Les investissements algériens aux Etats-Unis sont divers et concernent plusieurs domaines. Mais, selon un banquier d’affaires interrogé par « Tout sur l’Algérie », « ces avoirs sont essentiellement placés dans des titres d’Etats qu’on appelle aussi des Bons du Trésor américain. Ce sont des emprunts obligataires de l’Etat américain, garantis et donc présentant peu de risques pour les investisseurs qui les choisissent. Les Etats-Unis qui ont besoin de s’endetter pour financer leurs projets publics font régulièrement appel aux pays qui ont des liquidités disponibles ».

 

Et c’est justement le cas de l’Algérie : avec l’envolée des prix du pétrole ces dernières années, notre pays dispose de réserves de changes records, estimées à plus de 80 milliards de dollars. Elles devraient même dépasser les 100 milliards d’ici à la fin de l’année 2007. « Les rendements de ces investissements varient selon plusieurs paramètres, notamment leur durée et les montants investis.
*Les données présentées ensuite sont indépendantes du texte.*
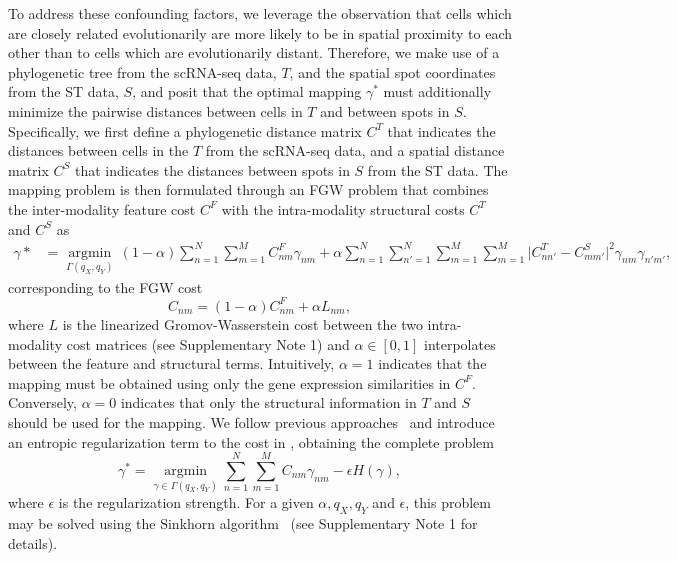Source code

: \documentclass{article}
\begin{document}
To address these confounding factors, we leverage the observation that cells which are closely related evolutionarily are more likely to be in spatial proximity to each other than to cells which are evolutionarily distant. Therefore, we make use of a phylogenetic tree from the scRNA-seq data, $T$, and the spatial spot coordinates from the ST data, $S$, and posit that the optimal mapping $\gamma^*$ must additionally minimize the pairwise distances between cells in $T$ and between spots in $S$. Specifically, we first define a phylogenetic distance matrix $C^T$ that indicates the distances between cells in the $T$ from the scRNA-seq data, and a spatial distance matrix $C^S$ that indicates the distances between spots in $S$ from the ST data. The mapping problem is then formulated through an FGW problem that combines the inter-modality feature cost $C^F$ with the intra-modality structural costs $C^T$ and $C^S$ as
\begin{align}
\label{eq:fgw_ot}
    \gamma* &= \operatorname*{argmin}_{{ \Gamma(q_X, q_Y)}}\, (1-\alpha) 
    \sum_{n=1}^N \sum_{m=1}^M C^F_{nm}\gamma_{nm} 
    + \alpha \sum_{n=1}^N \sum_{n'=1}^N \sum_{m=1}^M \sum_{m=1}^M 
      \vert C^T_{nn'} - C^S_{mm'}\vert^2 \gamma_{nm}\gamma_{n'm'},
\end{align}
corresponding to the FGW cost
\begin{equation}
    \label{eq:fgw_cost}
    C_{nm} = (1-\alpha) C^F_{nm} +  \alpha L_{nm},
\end{equation}
where $L$ is the linearized Gromov-Wasserstein cost between the two intra-modality cost matrices (see Supplementary Note 1) and $\alpha\in[0,1]$ interpolates between the feature and structural terms. Intuitively, $\alpha=1$ indicates that the mapping must be obtained using only the gene expression similarities in $C^F$. Conversely, $\alpha=0$ indicates that only the structural information in $T$ and $S$ should be used for the mapping. We follow previous approaches~\cite{lange_mapping_2024} and introduce an entropic regularization term to the cost in , obtaining the complete problem
\begin{equation}
    \gamma^* =\operatorname*{argmin}_{\gamma\in \Gamma(q_X, q_Y)}\sum_{n=1}^N \sum_{m=1}^M C_{nm}\gamma_{nm} - \epsilon H(\gamma),
\end{equation}
where $\epsilon$ is the regularization strength. For a given $\alpha, q_X, q_Y$ and $\epsilon$, this problem may be solved using the Sinkhorn algorithm~\cite{cuturi_sinkhorn_2013} (see Supplementary Note 1 for details).
\end{document}
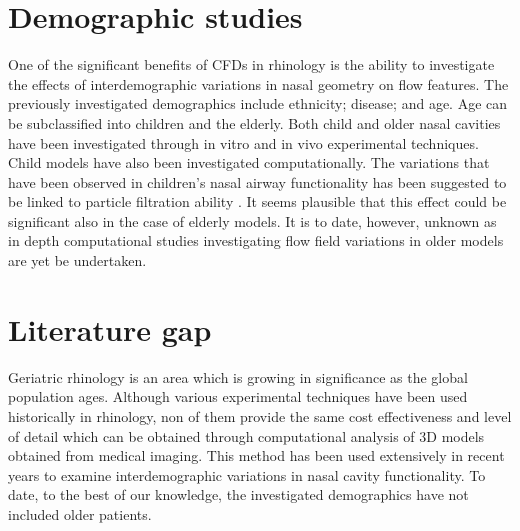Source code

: \section{Demographic studies}
One of the significant benefits of CFDs in rhinology is the ability to investigate the effects of interdemographic variations in nasal geometry on flow features. The previously investigated demographics include ethnicity\cite{Zhu2011}; disease\cite{Garcia2007}; and  age\cite{Xi2012}. Age can be subclassified into children\cite{Xi2012} and the elderly\cite{Lindemann2008}. Both child and older nasal cavities have been investigated through in vitro\cite{Weinhold2004} and in vivo\cite{Kalmovich2005, Edelstein1996, WhanKim2007, Lindemann2008} experimental techniques. Child models have also been investigated computationally\cite{Xi2012}. The variations that have been observed in children's nasal airway functionality has been suggested to be linked to particle filtration ability \cite{Xi2012}. It seems plausible that this effect could be significant also in the case of elderly models. It is to date, however, unknown as in depth computational studies investigating flow field variations in older models are yet be undertaken.


\section{Literature gap}

Geriatric rhinology is an area which is growing in significance as the global population ages. Although various experimental techniques have been used historically in rhinology, non of them provide the same cost effectiveness and level of detail which can be obtained through computational analysis of 3D models obtained from medical imaging. This method has been used extensively in recent years to examine interdemographic variations in nasal cavity functionality. To date, to the best of our knowledge, the investigated demographics have not included older patients.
Mais ils peuvent rapporter beaucoup à l’Algérie », souligne le banquier.

 

Aux Etats-Unis, le gouvernement algérien est conseillé sur les questions d’investissements par le cabinet d’avocats international Baker&Mac Kenzie que dirigeait l’actuel ministre français de l’économie Christine Lagarde (lire notre article). Mais la gestion des avoirs algériens restent entourés d’une opacité totale : le gouvernement ne rend compte à aucune instance, y compris l’Assemblée nationale, de sa stratégie en la matière. Une pratique qui devrait cesser au regard des montants concernés.